Forum Moderators: not2easy
I tried completely removing the size specification from the CSS, but the "medium" setting is enormous and even the "smallest" setting is probably larger than some users would choose.
In a perfect world, I'd like to "suggest" a size that could be resized by the user. Inserting font tags seems kind of a backward step, though.
Are user-selectable style sheets the only solution to this dilemma? This would involve some significant recoding that I'd prefer to avoid.
I've experimented a bit and found that on this site specifying .8em seems to result in a fairly pleasing "medium" size and allow quite dramatic resizing by the user, but the fact that this is really a percentage specification makes me wonder what kind of weird situations I might run into if I use it. Thoughts?
IE cannot handle ems very well (hence the reports from your users?) unless you specify the root font size as a percentage. If you don't that's where you get this weird variation between huge and tiny on resize.
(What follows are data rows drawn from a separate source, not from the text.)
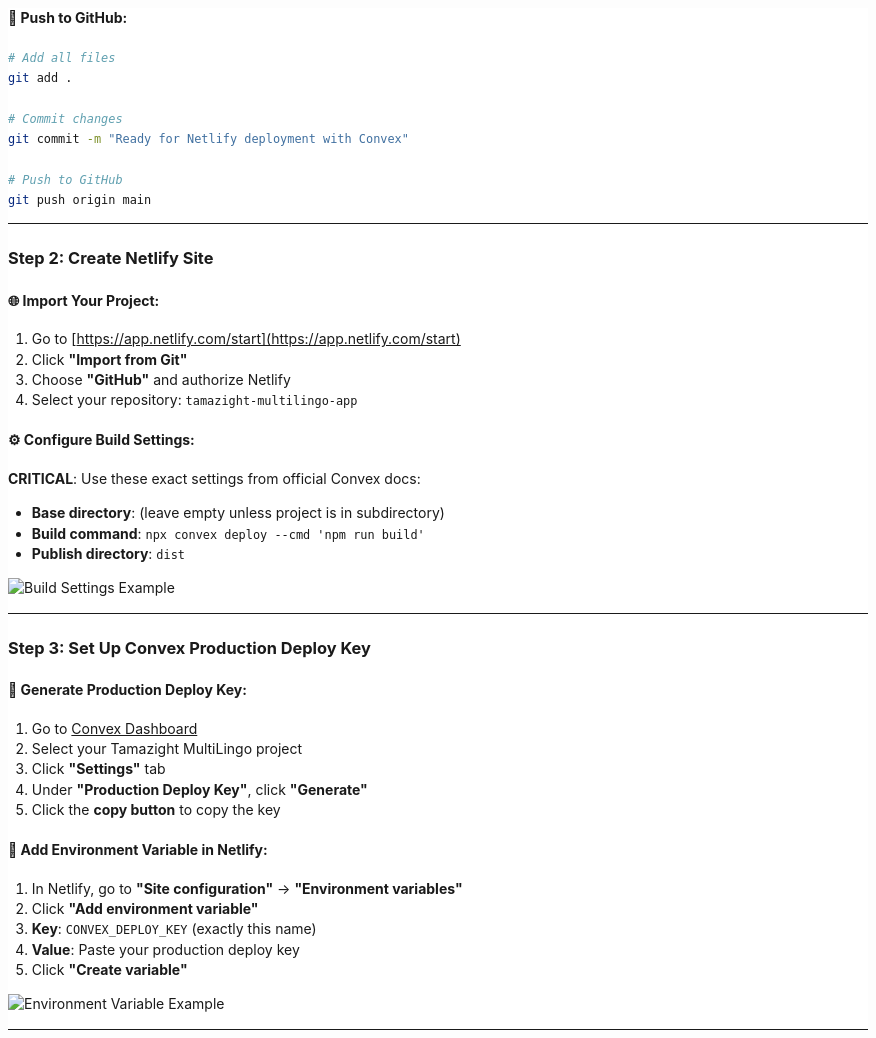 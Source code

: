 #### **🔄 Push to GitHub:**
```bash
# Add all files
git add .

# Commit changes
git commit -m "Ready for Netlify deployment with Convex"

# Push to GitHub
git push origin main
```

---

### **Step 2: Create Netlify Site**

#### **🌐 Import Your Project:**
1. Go to [https://app.netlify.com/start](https://app.netlify.com/start)
2. Click **"Import from Git"**
3. Choose **"GitHub"** and authorize Netlify
4. Select your repository: `tamazight-multilingo-app`

#### **⚙️ Configure Build Settings:**
**CRITICAL**: Use these exact settings from official Convex docs:

- **Base directory**: (leave empty unless project is in subdirectory)
- **Build command**: `npx convex deploy --cmd 'npm run build'`
- **Publish directory**: `dist`

![Build Settings Example](https://docs.convex.dev/assets/images/netlify_build_settings-3003b87fdb3b152f78ef5e794fb43c4c.png)

---

### **Step 3: Set Up Convex Production Deploy Key**

#### **🔑 Generate Production Deploy Key:**
1. Go to [Convex Dashboard](https://dashboard.convex.dev/)
2. Select your Tamazight MultiLingo project
3. Click **"Settings"** tab
4. Under **"Production Deploy Key"**, click **"Generate"**
5. Click the **copy button** to copy the key

#### **🔧 Add Environment Variable in Netlify:**
1. In Netlify, go to **"Site configuration"** → **"Environment variables"**
2. Click **"Add environment variable"**
3. **Key**: `CONVEX_DEPLOY_KEY` (exactly this name)
4. **Value**: Paste your production deploy key
5. Click **"Create variable"**

![Environment Variable Example](https://docs.convex.dev/assets/images/netlify_prod_deploy_key-e92a5b4d1f17a3c7df3612f3574f3cdf.png)

---
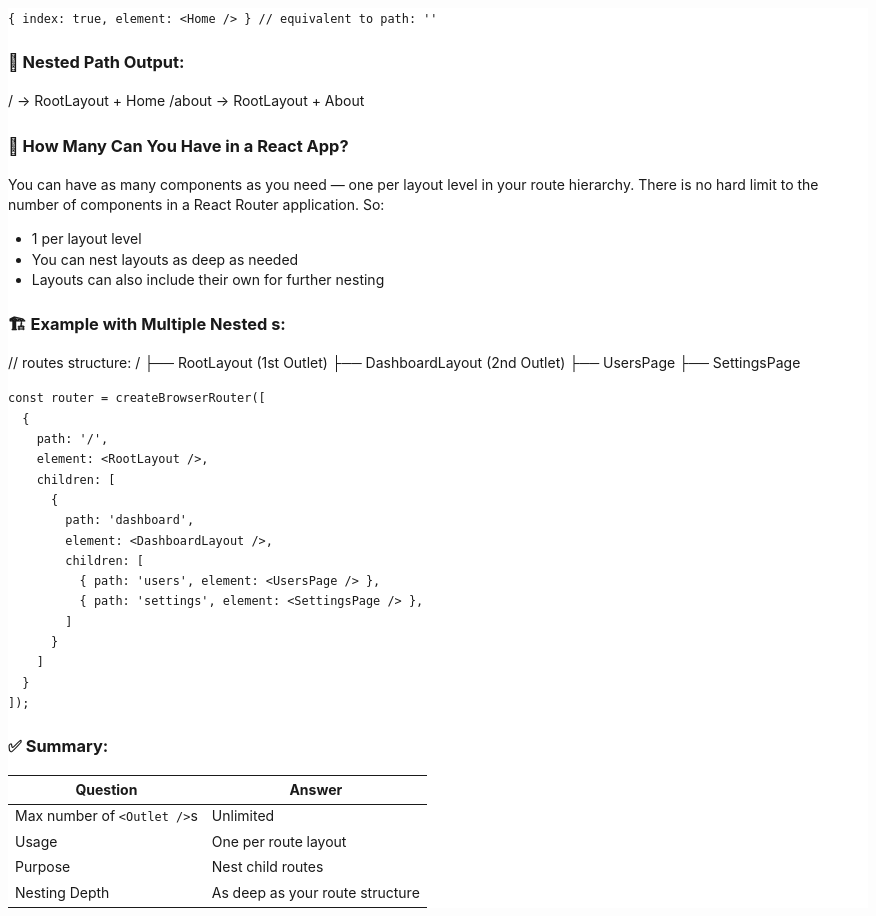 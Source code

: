`{ index: true, element: <Home /> } // equivalent to path: ''`

### 📁 Nested Path Output:

/ → RootLayout + Home
/about → RootLayout + About

### 🔢 How Many <Outlet /> Can You Have in a React App?

You can have as many <Outlet /> components as you need — one per layout level in your route hierarchy. There is no hard limit to the number of <Outlet /> components in a React Router application.
So:

- 1 <Outlet /> per layout level
- You can nest layouts as deep as needed
- Layouts can also include their own <Outlet /> for further nesting

### 🏗️ Example with Multiple Nested <Outlet />s:

// routes structure:
/
├── RootLayout (1st Outlet)
├── DashboardLayout (2nd Outlet)
├── UsersPage
├── SettingsPage

```
const router = createBrowserRouter([
  {
    path: '/',
    element: <RootLayout />,
    children: [
      {
        path: 'dashboard',
        element: <DashboardLayout />,
        children: [
          { path: 'users', element: <UsersPage /> },
          { path: 'settings', element: <SettingsPage /> },
        ]
      }
    ]
  }
]);
```

### ✅ Summary:

| Question                    | Answer                          |
| --------------------------- | ------------------------------- |
| Max number of `<Outlet />`s | Unlimited                       |
| Usage                       | One per route layout            |
| Purpose                     | Nest child routes               |
| Nesting Depth               | As deep as your route structure |
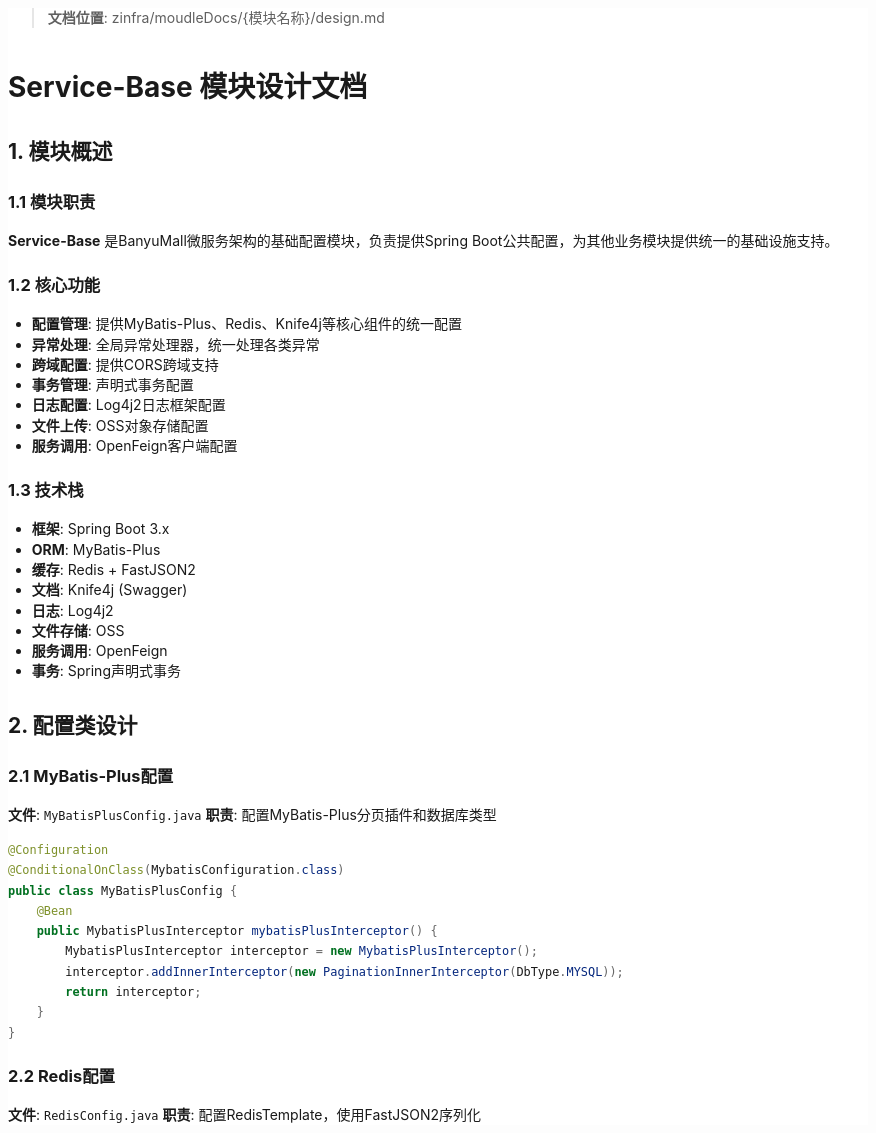 > **文档位置**: zinfra/moudleDocs/{模块名称}/design.md

# Service-Base 模块设计文档

## 1. 模块概述

### 1.1 模块职责
**Service-Base** 是BanyuMall微服务架构的基础配置模块，负责提供Spring Boot公共配置，为其他业务模块提供统一的基础设施支持。

### 1.2 核心功能
- **配置管理**: 提供MyBatis-Plus、Redis、Knife4j等核心组件的统一配置
- **异常处理**: 全局异常处理器，统一处理各类异常
- **跨域配置**: 提供CORS跨域支持
- **事务管理**: 声明式事务配置
- **日志配置**: Log4j2日志框架配置
- **文件上传**: OSS对象存储配置
- **服务调用**: OpenFeign客户端配置

### 1.3 技术栈
- **框架**: Spring Boot 3.x
- **ORM**: MyBatis-Plus
- **缓存**: Redis + FastJSON2
- **文档**: Knife4j (Swagger)
- **日志**: Log4j2
- **文件存储**: OSS
- **服务调用**: OpenFeign
- **事务**: Spring声明式事务

## 2. 配置类设计

### 2.1 MyBatis-Plus配置
**文件**: `MyBatisPlusConfig.java`
**职责**: 配置MyBatis-Plus分页插件和数据库类型

```java
@Configuration
@ConditionalOnClass(MybatisConfiguration.class)
public class MyBatisPlusConfig {
    @Bean
    public MybatisPlusInterceptor mybatisPlusInterceptor() {
        MybatisPlusInterceptor interceptor = new MybatisPlusInterceptor();
        interceptor.addInnerInterceptor(new PaginationInnerInterceptor(DbType.MYSQL));
        return interceptor;
    }
}
```

### 2.2 Redis配置
**文件**: `RedisConfig.java`
**职责**: 配置RedisTemplate，使用FastJSON2序列化
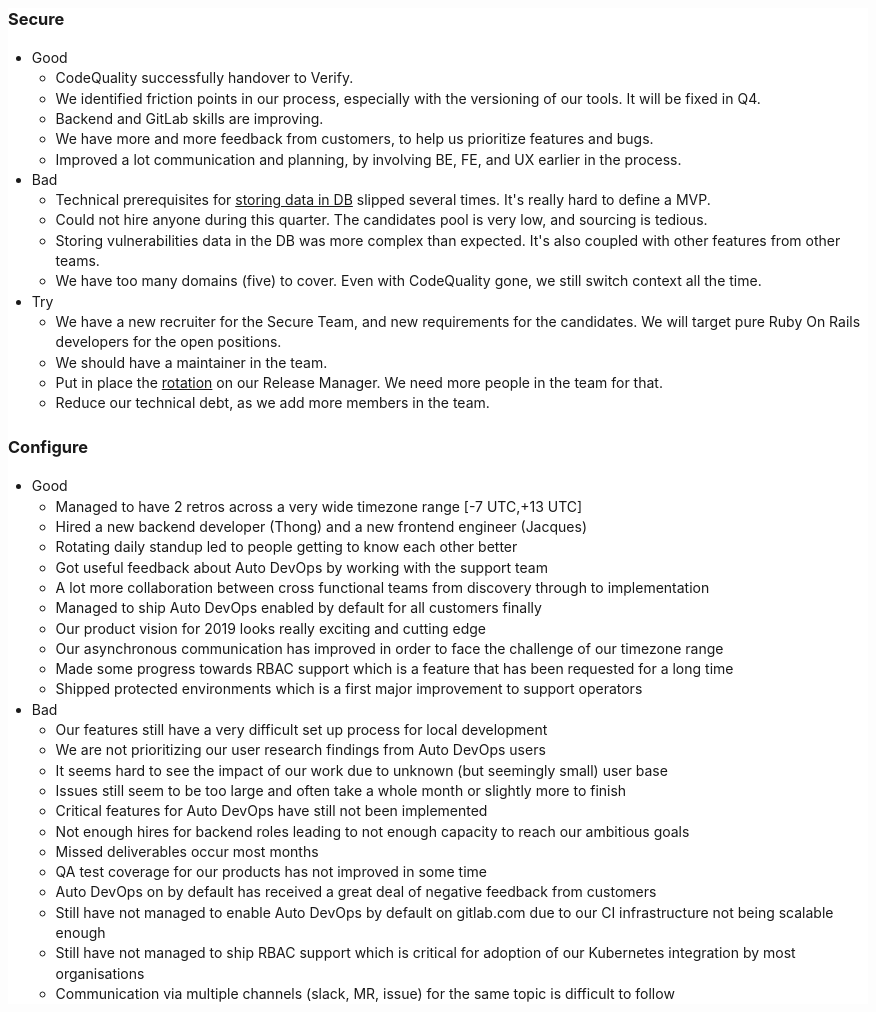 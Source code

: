 ### Secure

- Good
  - CodeQuality successfully handover to Verify.
  - We identified friction points in our process, especially with the versioning of our tools. It will be fixed in Q4.
  - Backend and GitLab skills are improving.
  - We have more and more feedback from customers, to help us prioritize features and bugs.
  - Improved a lot communication and planning, by involving BE, FE, and UX earlier in the process.
- Bad
  - Technical prerequisites for [storing data in DB](https://gitlab.com/groups/gitlab-org/-/epics/251) slipped several times. It's really hard to define a MVP.
  - Could not hire anyone during this quarter. The candidates pool is very low, and sourcing is tedious.
  - Storing vulnerabilities data in the DB was more complex than expected. It's also coupled with other features from other teams.
  - We have too many domains (five) to cover. Even with CodeQuality gone, we still switch context all the time.
- Try
  - We have a new recruiter for the Secure Team, and new requirements for the candidates. We will target pure Ruby On Rails developers for the open positions.
  - We should have a maintainer in the team.
  - Put in place the [rotation](https://gitlab.com/gitlab-org/security-products/release/blob/master/docs/reaction.md) on our Release Manager. We need more people in the team for that.
  - Reduce our technical debt, as we add more members in the team.

### Configure

- Good
  - Managed to have 2 retros across a very wide timezone range [-7 UTC,+13 UTC]
  - Hired a new backend developer (Thong) and a new frontend engineer (Jacques)
  - Rotating daily standup led to people getting to know each other better
  - Got useful feedback about Auto DevOps by working with the support team
  - A lot more collaboration between cross functional teams from discovery
    through to implementation
  - Managed to ship Auto DevOps enabled by default for all customers finally
  - Our product vision for 2019 looks really exciting and cutting edge
  - Our asynchronous communication has improved in order to face the challenge
    of our timezone range
  - Made some progress towards RBAC support which is a feature that has been
    requested for a long time
  - Shipped protected environments which is a first major improvement to
    support operators
- Bad
  - Our features still have a very difficult set up process for local
    development
  - We are not prioritizing our user research findings from Auto DevOps users
  - It seems hard to see the impact of our work due to unknown (but seemingly
    small) user base
  - Issues still seem to be too large and often take a whole month or slightly
    more to finish
  - Critical features for Auto DevOps have still not been implemented
  - Not enough hires for backend roles leading to not enough capacity to reach
    our ambitious goals
  - Missed deliverables occur most months
  - QA test coverage for our products has not improved in some time
  - Auto DevOps on by default has received a great deal of negative feedback from customers
  - Still have not managed to enable Auto DevOps by default on gitlab.com due
    to our CI infrastructure not being scalable enough
  - Still have not managed to ship RBAC support which is critical for adoption
    of our Kubernetes integration by most organisations
  - Communication via multiple channels (slack, MR, issue) for the same topic
    is difficult to follow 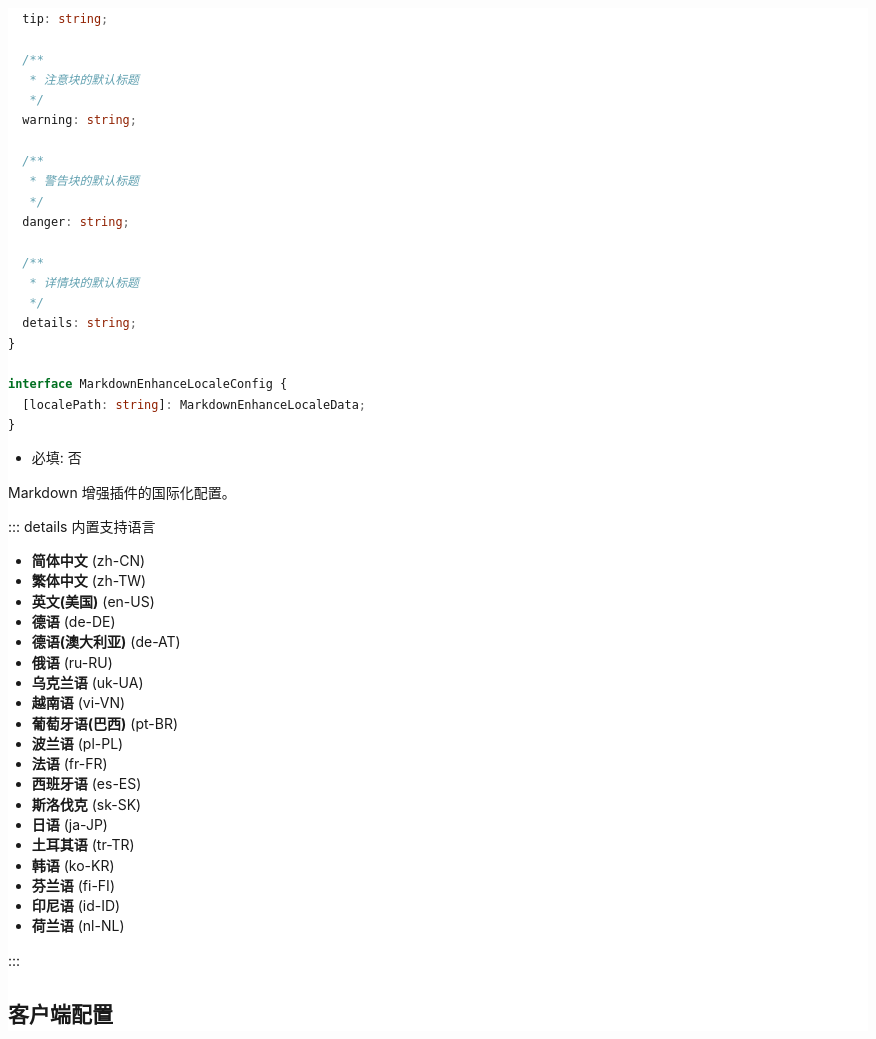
   ```ts
    tip: string;

    /**
     * 注意块的默认标题
     */
    warning: string;

    /**
     * 警告块的默认标题
     */
    danger: string;

    /**
     * 详情块的默认标题
     */
    details: string;
  }

  interface MarkdownEnhanceLocaleConfig {
    [localePath: string]: MarkdownEnhanceLocaleData;
  }
  ```

- 必填: 否

Markdown 增强插件的国际化配置。

::: details 内置支持语言

- **简体中文** (zh-CN)
- **繁体中文** (zh-TW)
- **英文(美国)** (en-US)
- **德语** (de-DE)
- **德语(澳大利亚)** (de-AT)
- **俄语** (ru-RU)
- **乌克兰语** (uk-UA)
- **越南语** (vi-VN)
- **葡萄牙语(巴西)** (pt-BR)
- **波兰语** (pl-PL)
- **法语** (fr-FR)
- **西班牙语** (es-ES)
- **斯洛伐克** (sk-SK)
- **日语** (ja-JP)
- **土耳其语** (tr-TR)
- **韩语** (ko-KR)
- **芬兰语** (fi-FI)
- **印尼语** (id-ID)
- **荷兰语** (nl-NL)

:::

## 客户端配置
Suggestion, general practice is that you try something like this if you have a container/wrapper element available:
body {font-size: 100%;}
<container> {font-size: 0.8em;}
or if no wrapper/container element available:
body {font-size: 80%;}
then if are using em's further in your document already, you can just leave them or alternatively just use percentages throughout, instead of em's
both ways should be very easy to implement, with very little change to the CSS
Suzy
With the .8em setting, the resizing effect is quite extreme compared to an HTML font size. The "normal" font looks fine, but the "smallest" font looks rather like small gray lines on the page. And the "largest" is enormous, though possibly useful for the visually impaired.